Qualche volta, quando cerchi di ricordare un viso, un’espressione, la tua memoria fa cilecca. E più ti sforzi, più il viso che cerchi diventa un’immagine sfumata, dai contorni indefiniti. Ti vengono in mente altri visi, altre espressioni. Lo sforzo immane, alla fine, ti convince che il viso che cerchi è una cosa a metà tra due visi, oppure un incrocio tra un viso ed un’espressione.
Stamattina il tuo volto non ce l’ho. Mi manca, come mi mancavano le figurine per completare la collezione di giocatori, che poi non trovavo mai.
Poca gente, stamattina in spiaggia. Barche rovesciate, il moscone in secca. Gli ombrelloni aperti i bambini che giocano sul bagnasciuga, dove qualche anziano passeggia, in pantaloni bianchi e camicia a fiori.
E’ agosto, ma ormai il sole non mi scalda più come ha fatto fino a ieri.
Mi guardo intorno, cercando di trovare qualche cosa, una cosa qualsiasi, che mi ricordi qualcosa di te. Nulla. Tutto quello che resta qui di noi assieme è questa scritta sul muretto, fatta con il pennarello, fatta la prima sera che siamo usciti assieme, dopo esserci baciati. La leggo e la rileggo, cercando di vederci il tuo viso, tra i tratti incerti di inchiostro indelebile.
Qualcuno siederà qui al mio posto domani. E forse, riuscirà a vederci quello che io non riesco.
Prendo il cellulare e provo a mandarti un ultimo saluto. Vorrei dirti che ti rivedrò presto, che verrò a trovarti a casa tua, a Firenze, come ti ho promesso mille volte.
Non ho il tuo numero. Forse non l’ho mai avuto. Non so cosa chiedere al mio cellulare, per poterti scrivere, salutare, parlarti ancora una volta.
Forse anche questa volta sono stato vigliacco e ho avuto paura di innamorarmi. Forse ho cancellato l’unico legame che avevo con te, il tuo numero.
Quello che so è che ora non faccio altro che mandare messaggi a grappolo, a numeri che sembrano il tuo, sperando di convincere il caso che sono veramente innamorato. Anche se non lo voglio ammettere neanche a me stesso.
Un’altra possibilità. La voglio. La pretendo.
Basterebbe sentire la tua voce. Basterebbe per addolcire questa tristezza che mi sta mangiando vivo, che mi sta facendo respirare a fatica.
Nessuno mi salverà da questa giornata.
Rimarrei qui tutta la vita, se servisse a rivederti. O a risentirti. Perché so che prendere la macchina e farmi trecento chilometri di autostrada per tornare a casa senza ricordare il tuo viso potrebbe uccidermi.

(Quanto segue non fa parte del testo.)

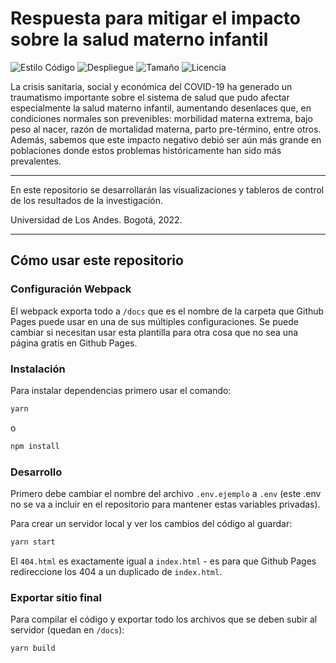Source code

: # Respuesta para mitigar el impacto sobre la salud materno infantil

![Estilo Código](https://github.com/enflujo/imagina-maternoinfantil/actions/workflows/estilo-codigo.yml/badge.svg)
![Despliegue](https://github.com/enflujo/imagina-maternoinfantil/actions/workflows/despliegue.yml/badge.svg)
![Tamaño](https://img.shields.io/github/repo-size/enflujo/imagina-maternoinfantil?color=%235757f7&label=Tama%C3%B1o%20repo&logo=open-access&logoColor=white)
![Licencia](https://img.shields.io/github/license/enflujo/imagina-maternoinfantil?label=Licencia&logo=open-source-initiative&logoColor=white)

La crisis sanitaria, social y económica del COVID-19 ha generado un traumatismo importante sobre el sistema de salud que pudo afectar especialmente la salud materno infantil, aumentando desenlaces que, en condiciones normales son prevenibles: morbilidad materna extrema, bajo peso al nacer, razón de mortalidad materna, parto pre-término, entre otros. Además, sabemos que este impacto negativo debió ser aún más grande en poblaciones donde estos problemas históricamente han sido más prevalentes.

---

En este repositorio se desarrollarán las visualizaciones y tableros de control de los resultados de la investigación.

Universidad de Los Andes.
Bogotá, 2022.

---

## Cómo usar este repositorio

### Configuración Webpack

El webpack exporta todo a `/docs` que es el nombre de la carpeta que Github Pages puede usar en una de sus múltiples configuraciones. Se puede cambiar si necesitan usar esta plantilla para otra cosa que no sea una página gratis en Github Pages.

### Instalación

Para instalar dependencias primero usar el comando:

```bash
yarn
```

o

```bash
npm install
```

### Desarrollo

Primero debe cambiar el nombre del archivo `.env.ejemplo` a `.env` (este .env no se va a incluir en el repositorio para mantener estas variables privadas).

Para crear un servidor local y ver los cambios del código al guardar:

```bash
yarn start
```

El `404.html` es exactamente igual a `index.html` - es para que Github Pages redireccione los 404 a un duplicado de `index.html`.

### Exportar sitio final

Para compilar el código y exportar todo los archivos que se deben subir al servidor (quedan en `/docs`):

```bash
yarn build
```
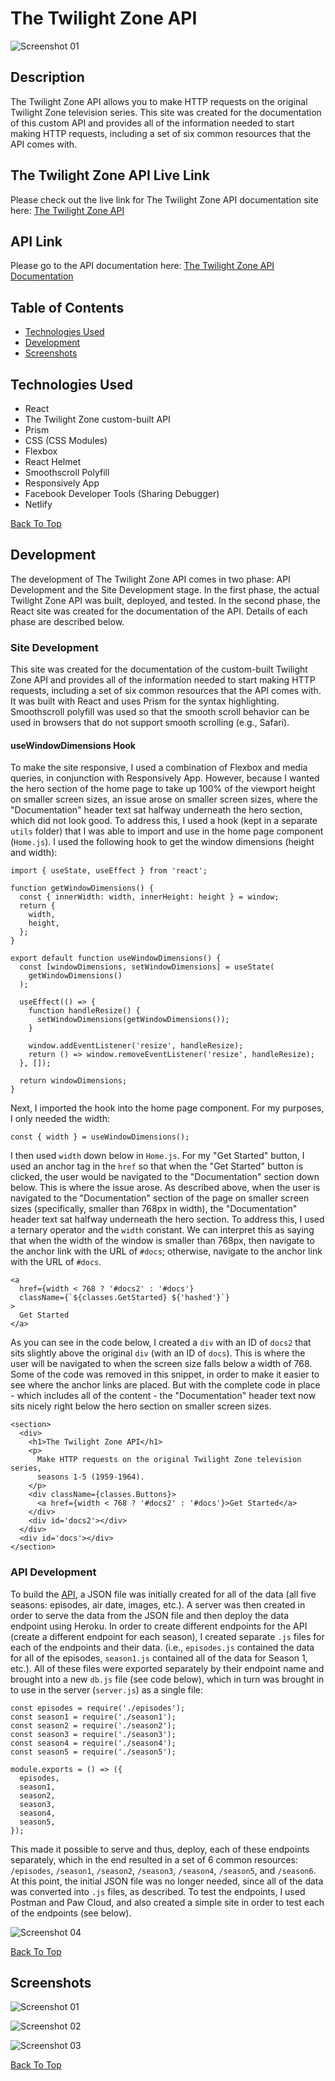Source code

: # The Twilight Zone API

![Screenshot 01](screenshots/banner.png "The Twilight Zone API")

## Description

The Twilight Zone API allows you to make HTTP requests on the original Twilight Zone television series. This site was created for the documentation of this custom API and provides all of the information needed to start making HTTP requests, including a set of six common resources that the API comes with.

## The Twilight Zone API Live Link

Please check out the live link for The Twilight Zone API documentation site here: [The Twilight Zone API](https://thetwilightzoneapi.netlify.app/ "The Twilight Zone API")

## API Link

Please go to the API documentation here: [The Twilight Zone API Documentation](https://github.com/answebdev/twilight-zone-api/ "The Twilight Zone API Documentation")

## Table of Contents
* [Technologies Used](#Technologies-Used)
* [Development](#Development)
* [Screenshots](#Screenshots)

## Technologies Used

* React
* The Twilight Zone custom-built API
* Prism
* CSS (CSS Modules)
* Flexbox
* React Helmet
* Smoothscroll Polyfill
* Responsively App
* Facebook Developer Tools (Sharing Debugger)
* Netlify

[Back To Top](#Table-of-Contents)

## Development

The development of The Twilight Zone API comes in two phase: API Development and the Site Development stage. In the first phase, the actual Twilight Zone API was built, deployed, and tested. In the second phase, the React site was created for the documentation of the API. Details of each phase are described below.

### Site Development

This site was created for the documentation of the custom-built Twilight Zone API and provides all of the information needed to start making HTTP requests, including a set of six common resources that the API comes with. It was built with React and uses Prism for the syntax highlighting. Smoothscroll polyfill was used so that the smooth scroll behavior can be used in browsers that do not support smooth scrolling (e.g., Safari).

#### useWindowDimensions Hook

To make the site responsive, I used a combination of Flexbox and media queries, in conjunction with Responsively App. However, because I wanted the hero section of the home page to take up 100% of the viewport height on smaller screen sizes, an issue arose on smaller screen sizes, where the "Documentation" header text sat halfway underneath the hero section, which did not look good. To address this, I used a hook (kept in a separate `utils` folder) that I was able to import and use in the home page component (`Home.js`). I used the following hook to get the window dimensions (height and width):

```
import { useState, useEffect } from 'react';

function getWindowDimensions() {
  const { innerWidth: width, innerHeight: height } = window;
  return {
    width,
    height,
  };
}

export default function useWindowDimensions() {
  const [windowDimensions, setWindowDimensions] = useState(
    getWindowDimensions()
  );

  useEffect(() => {
    function handleResize() {
      setWindowDimensions(getWindowDimensions());
    }

    window.addEventListener('resize', handleResize);
    return () => window.removeEventListener('resize', handleResize);
  }, []);

  return windowDimensions;
}
```

Next, I imported the hook into the home page component. For my purposes, I only needed the width:

```
const { width } = useWindowDimensions();
```

I then used `width` down below in `Home.js`. For my "Get Started" button, I used an anchor tag in the `href` so that when the "Get Started" button is clicked, the user would be navigated to the "Documentation" section down below. This is where the issue arose. As described above, when the user is navigated to the "Documentation" section of the page on smaller screen sizes (specifically, smaller than 768px in width), the "Documentation" header text sat halfway underneath the hero section. To address this, I used a ternary operator and the `width` constant. We can interpret this as saying that when the width of the window is smaller than 768px, then navigate to the anchor link with the URL of `#docs`; otherwise, navigate to the anchor link with the URL of `#docs`.

```
<a
  href={width < 768 ? '#docs2' : '#docs'}
  className={`${classes.GetStarted} ${'hashed'}`}
>
  Get Started
</a>
```

As you can see in the code below, I created a `div` with an ID of `docs2` that sits slightly above the original `div` (with an ID of `docs`). This is where the user will be navigated to when the screen size falls below a width of 768. Some of the code was removed in this snippet, in order to make it easier to see where the anchor links are placed. But with the complete code in place - which includes all of the content - the "Documentation" header text now sits nicely right below the hero section on smaller screen sizes.

```
<section>
  <div>
    <h1>The Twilight Zone API</h1>
    <p>
      Make HTTP requests on the original Twilight Zone television series,
      seasons 1-5 (1959-1964).
    </p>
    <div className={classes.Buttons}>
      <a href={width < 768 ? '#docs2' : '#docs'}>Get Started</a>
    </div>
    <div id='docs2'></div>
  </div>
  <div id='docs'></div>
</section>
```

### API Development

To build the [API](https://github.com/answebdev/twilight-zone-api/ "The Twilight Zone API Documentation"), a JSON file was initially created for all of the data (all five seasons: episodes, air date, images, etc.). A server was then created in order to serve the data from the JSON file and then deploy the data endpoint using Heroku. In order to create different endpoints for the API (create a different endpoint for each season), I created separate `.js` files for each of the endpoints and their data. (i.e., `episodes.js` contained the data for all of the episodes, `season1.js` contained all of the data for Season 1, etc.). All of these files were exported separately by their endpoint name and brought into a new `db.js` file (see code below), which in turn was brought in to use in the server (`server.js`) as a single file:

```
const episodes = require('./episodes');
const season1 = require('./season1');
const season2 = require('./season2');
const season3 = require('./season3');
const season4 = require('./season4');
const season5 = require('./season5');

module.exports = () => ({
  episodes,
  season1,
  season2,
  season3,
  season4,
  season5,
});
```

This made it possible to serve and thus, deploy, each of these endpoints separately, which in the end resulted in a set of 6 common resources: `/episodes`, `/season1`, `/season2`, `/season3`, `/season4`, `/season5`, and `/season6`. At this point, the initial JSON file was no longer needed, since all of the data was converted into `.js` files, as described. To test the endpoints, I used Postman and Paw Cloud, and also created a simple site in order to test each of the endpoints (see below).

![Screenshot 04](screenshots/test-site.gif "Test Site")

[Back To Top](#Table-of-Contents)

## Screenshots

![Screenshot 01](screenshots/twilightzone-screenshot01.png "Home Page")

![Screenshot 02](screenshots/twilightzone-screenshot02.png "Documentation Section")

![Screenshot 03](screenshots/twilightzone-screenshot03.png "Resources Section")

[Back To Top](#Table-of-Contents)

Sbatto la testa sul muretto e piango.
Piango perché sono stato egoista e l’egoismo andrebbe abolito per legge. Andrò al bar e ordinerò una vodka. Poi un’altra, sperando che l’alcol riesca a cancellare questa mia voragine.
Dopo mi sdraierò qui sul muretto. Con la testa sulla nostra scritta.
Aspetterò che passi anche l’ultimo giorno al mare.